Фермина Даса уже надела свободное шелковое платье, присборенное на бедрах, и ожерелье из настоящего жемчуга шесть раз вольно обвило ее шею; ноги обула в атласные туфли на высоком каблуке, какие она надевала лишь в самых торжественных случаях, ибо подобные испытания были ей уже не по годам. Казалось бы, столь модный наряд не годился почтенной матроне, однако он очень шел ей, – к ее фигуре, все еще стройной и статной, к ее гибким рукам, не крапленым еще старостью, к ее коротко стриженным волосам голубовато-стального цвета, свободной волной падавшим на щеку. Единственным, что осталось у нее от свадебной фотографии, были глаза, точно прозрачные миндалины, и врожденная горделивость осанки, – словом, все, что ушло с возрастом, восполнялось характером и старательной умелостью. Ей было легко и свободно: далеко позади остались времена железных корсетов, затянутых талий, накладных ватных задов. Тела теперь дышали свободно и выглядели такими, какими были на самом деле. Хотя бы и в семьдесят лет.
Доктор Урбино застал ее перед трюмо под медленно вращавшимися лопастями электрического вентилятора: она надевала шляпу, украшенную фетровыми фиалками. Спальня была просторной и светлой: английская кровать, защищенная плетеной розовой сеткой от москитов, два распахнутых окна, в которые видны были растущие во дворе деревья и несся треск цикад, ошеломленных предвестьями близкого дождя. С того дня, как они возвратились из свадебного путешествия, Фермина Даса всегда сама подбирала одежду для мужа в соответствии со временем и обстоятельствами и аккуратно раскладывала ее на стуле заранее, с вечера, чтобы он, выйдя из ванной, сразу нашел ее.

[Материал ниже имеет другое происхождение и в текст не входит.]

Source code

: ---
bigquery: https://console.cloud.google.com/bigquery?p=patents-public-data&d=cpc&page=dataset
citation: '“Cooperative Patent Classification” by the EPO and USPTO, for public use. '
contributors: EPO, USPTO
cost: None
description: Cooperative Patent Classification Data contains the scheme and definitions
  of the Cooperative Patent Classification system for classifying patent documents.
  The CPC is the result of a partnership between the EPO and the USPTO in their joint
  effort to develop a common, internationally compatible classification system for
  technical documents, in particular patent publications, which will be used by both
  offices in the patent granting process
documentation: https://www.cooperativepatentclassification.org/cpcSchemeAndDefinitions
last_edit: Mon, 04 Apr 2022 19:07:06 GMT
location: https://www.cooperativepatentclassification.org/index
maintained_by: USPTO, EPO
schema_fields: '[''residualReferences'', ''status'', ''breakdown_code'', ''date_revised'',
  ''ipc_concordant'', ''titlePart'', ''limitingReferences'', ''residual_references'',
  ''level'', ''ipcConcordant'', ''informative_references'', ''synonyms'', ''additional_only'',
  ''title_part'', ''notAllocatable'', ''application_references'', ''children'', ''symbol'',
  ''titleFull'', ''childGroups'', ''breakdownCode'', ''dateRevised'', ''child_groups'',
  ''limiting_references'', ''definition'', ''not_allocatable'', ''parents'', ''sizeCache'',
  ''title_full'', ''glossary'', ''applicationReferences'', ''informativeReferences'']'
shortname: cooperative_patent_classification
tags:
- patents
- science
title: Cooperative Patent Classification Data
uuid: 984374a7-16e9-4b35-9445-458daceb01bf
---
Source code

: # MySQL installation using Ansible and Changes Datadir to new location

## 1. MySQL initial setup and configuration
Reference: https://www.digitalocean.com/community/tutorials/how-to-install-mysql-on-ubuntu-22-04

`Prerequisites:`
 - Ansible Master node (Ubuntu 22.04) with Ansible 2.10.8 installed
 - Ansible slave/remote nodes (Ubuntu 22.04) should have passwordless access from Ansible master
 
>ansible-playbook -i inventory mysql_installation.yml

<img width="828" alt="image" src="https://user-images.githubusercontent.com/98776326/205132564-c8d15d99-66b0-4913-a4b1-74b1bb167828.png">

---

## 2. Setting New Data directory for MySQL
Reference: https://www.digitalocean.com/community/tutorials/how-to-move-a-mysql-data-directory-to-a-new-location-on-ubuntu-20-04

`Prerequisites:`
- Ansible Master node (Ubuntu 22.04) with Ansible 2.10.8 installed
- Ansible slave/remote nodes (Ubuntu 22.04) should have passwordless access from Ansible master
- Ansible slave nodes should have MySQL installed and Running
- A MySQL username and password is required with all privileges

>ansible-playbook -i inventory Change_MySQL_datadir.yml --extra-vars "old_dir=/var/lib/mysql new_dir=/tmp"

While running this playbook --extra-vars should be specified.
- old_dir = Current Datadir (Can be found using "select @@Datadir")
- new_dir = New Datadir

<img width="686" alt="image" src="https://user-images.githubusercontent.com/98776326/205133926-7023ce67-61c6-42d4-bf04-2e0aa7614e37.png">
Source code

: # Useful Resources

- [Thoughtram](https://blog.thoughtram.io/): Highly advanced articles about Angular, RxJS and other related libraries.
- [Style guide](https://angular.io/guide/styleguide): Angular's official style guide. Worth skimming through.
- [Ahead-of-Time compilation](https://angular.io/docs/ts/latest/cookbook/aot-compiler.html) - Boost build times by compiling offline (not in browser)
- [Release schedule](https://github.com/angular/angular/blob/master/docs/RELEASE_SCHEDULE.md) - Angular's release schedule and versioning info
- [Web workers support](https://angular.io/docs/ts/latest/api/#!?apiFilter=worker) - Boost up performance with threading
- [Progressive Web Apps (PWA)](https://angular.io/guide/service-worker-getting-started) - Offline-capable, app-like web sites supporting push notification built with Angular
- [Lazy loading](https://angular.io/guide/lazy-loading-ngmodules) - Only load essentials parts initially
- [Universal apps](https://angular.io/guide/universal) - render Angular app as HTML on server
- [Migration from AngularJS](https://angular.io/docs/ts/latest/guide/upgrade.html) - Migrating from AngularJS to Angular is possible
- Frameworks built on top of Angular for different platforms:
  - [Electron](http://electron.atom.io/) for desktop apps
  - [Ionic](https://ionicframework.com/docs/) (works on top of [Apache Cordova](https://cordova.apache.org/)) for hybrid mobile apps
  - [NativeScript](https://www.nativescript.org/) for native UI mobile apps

Она не помнила, когда начала помогать ему одеваться, а потом уже и одевать его, но хорошо знала, что вначале делала это из любви, однако лет пять назад стала делать по необходимости, потому что он уже не мог одеваться сам. Они только что отпраздновали свою золотую свадьбу и уже не умели жить друг без друга ни минуты и ни минуты не думать друг о друге; это неумение становилось тем больше, чем больше наваливалась на них старость. Ни тот, ни другой не могли бы сказать, основывались ли эта взаимная помощь и прислуживание на любви или на жизненном удобстве, но ни тот, ни другой не задавали себе столь откровенного вопроса, поскольку оба предпочитали не знать ответа. Постепенно она стала замечать, как неверен становится шаг мужа, как неожиданно и странно меняется его настроение, какие провалы случаются в памяти, а совсем недавно появилась вдруг привычка всхлипывать во сне, однако она отнесла все это не к безошибочным признакам начала окончательного старческого распада, но восприняла как счастливое возвращение в детство. И потому обращалась с ним не как с трудным стариком, но как с несмышленым ребенком, и этот обман был благословенным для обоих, потому что спасал от жалости.
Совсем другой, наверное, могла бы стать жизнь для них обоих, знай они заведомо, что в семейной жизни куда легче уклониться от катастроф, нежели от досадных мелочных пустяков. Но если они и научились чему-то оба, то лишь одному: знание и мудрость приходят к нам тогда, когда они уже не нужны. Скрепя сердце Фермина Даса годами терпела по утрам веселое пробуждение супруга. Она изо всех сил цеплялась за тонкие ниточки сна, чтобы не открывать глаза навстречу новому роковому дню, полному зловещих предзнаменований, а он просыпался в невинном неведении, точно новорожденный: каждый новый день для него был еще одним выигранным днем. Она слышала, как он поднимался с первыми петухами и подавал первый признак жизни – кашлял, просто так, чтобы и она проснулась. Потом слышала, как он бормотал что-то специально, чтобы потревожить ее, пока искал в темноте шлепанцы, которым полагалось стоять у кровати. Потом как он пробирался в ванную комнату, натыкаясь в потемках на все подряд. А примерно через час, когда ей уже снова удавалось заснуть, слышала, как он одевается, опять не зажигая света. Однажды в гостиной, во время какой-то игры, его спросили, как бы он определил себя, и он ответил: «Я – человек, привыкший одеваться в потемках». Она слушала, как он шумел, прекрасно зная, что шумит он нарочно, делая вид, будто все наоборот, точно так же, как она, давно проснувшаяся, притворялась спящей. И причины его поведения знала точно: никогда она не была ему так нужна, живая и здравая, как в эти тревожные минуты.
Никто не спал так красиво, как она, – будто летела в танце, прижав одну руку ко лбу, – но никто и не свирепел, как она, если случалось потревожить ее, думая, что она спит, в то время как она уже не спала. Доктор Урбино знал, что она улавливает малейший его шум и даже рада, что он шумит, – было на кого взвалить вину за то, что она не спит с пяти утра. И в тех редких случаях, когда, шаря в потемках, он не находил на привычном месте своих шлепанцев, она вдруг сонным голосом говорила: «Ты оставил их вчера в ванной». И тут же разъяренным голосом, в котором не было и тени сна, ругалась: «Что за кошмар, в этом доме невозможно спать».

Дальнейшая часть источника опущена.